» Task requirements
Beginning with the line that contains "4. - [ ] frontend", write out each remaining line of the records below exactly. Do not copy any picture.
------ Entries shown ------
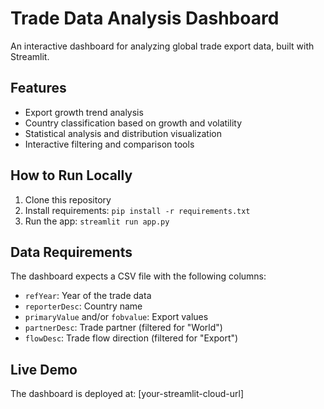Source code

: # Trade Data Analysis Dashboard

An interactive dashboard for analyzing global trade export data, built with Streamlit.

## Features

- Export growth trend analysis
- Country classification based on growth and volatility
- Statistical analysis and distribution visualization
- Interactive filtering and comparison tools

## How to Run Locally

1. Clone this repository
2. Install requirements: `pip install -r requirements.txt`
3. Run the app: `streamlit run app.py`

## Data Requirements

The dashboard expects a CSV file with the following columns:
- `refYear`: Year of the trade data
- `reporterDesc`: Country name
- `primaryValue` and/or `fobvalue`: Export values
- `partnerDesc`: Trade partner (filtered for "World")
- `flowDesc`: Trade flow direction (filtered for "Export")

## Live Demo

The dashboard is deployed at: [your-streamlit-cloud-url]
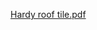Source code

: [Hardy roof tile.pdf](https://github.com/Majed-Abdulbaki/Hordy-roof-tile/files/8840758/Hardy.roof.tile.pdf)

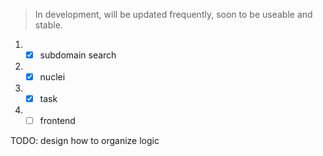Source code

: > In development, will be updated frequently, soon to be useable and stable.

1. - [x] subdomain search
2. - [x] nuclei
3. - [x] task
4. - [ ] frontend

TODO:
  design how to organize logic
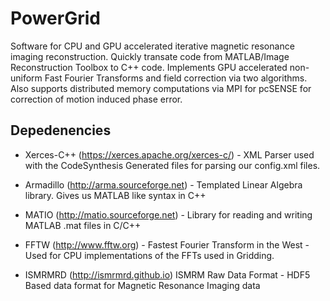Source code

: # PowerGrid

Software for CPU and GPU accelerated iterative magnetic resonance imaging reconstruction. Quickly transate code from MATLAB/Image Reconstruction Toolbox to C++ code. Implements GPU accelerated non-uniform Fast Fourier Transforms and field correction via two algorithms. Also supports distributed memory computations via MPI for pcSENSE for correction of motion induced phase error.

## Depedenencies 
*   Xerces-C++ (https://xerces.apache.org/xerces-c/) - XML Parser used with the CodeSynthesis Generated files for parsing our config.xml files.

*   Armadillo (http://arma.sourceforge.net) - Templated Linear Algebra library. Gives us MATLAB like syntax in C++

*   MATIO  (http://matio.sourceforge.net) - Library for reading and writing MATLAB .mat files in C/C++

*   FFTW (http://www.fftw.org) - Fastest Fourier Transform in the West - Used for CPU implementations of the FFTs used in Gridding.

*   ISMRMRD (http://ismrmrd.github.io) ISMRM Raw Data Format - HDF5 Based data format for Magnetic Resonance Imaging data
------
» Output below
4. - [ ] frontend

TODO:
  design how to organize logic
Source code

: # PowerGrid

Software for CPU and GPU accelerated iterative magnetic resonance imaging reconstruction. Quickly transate code from MATLAB/Image Reconstruction Toolbox to C++ code. Implements GPU accelerated non-uniform Fast Fourier Transforms and field correction via two algorithms. Also supports distributed memory computations via MPI for pcSENSE for correction of motion induced phase error.

## Depedenencies 
*   Xerces-C++ (https://xerces.apache.org/xerces-c/) - XML Parser used with the CodeSynthesis Generated files for parsing our config.xml files.

*   Armadillo (http://arma.sourceforge.net) - Templated Linear Algebra library. Gives us MATLAB like syntax in C++

*   MATIO  (http://matio.sourceforge.net) - Library for reading and writing MATLAB .mat files in C/C++

*   FFTW (http://www.fftw.org) - Fastest Fourier Transform in the West - Used for CPU implementations of the FFTs used in Gridding.

*   ISMRMRD (http://ismrmrd.github.io) ISMRM Raw Data Format - HDF5 Based data format for Magnetic Resonance Imaging data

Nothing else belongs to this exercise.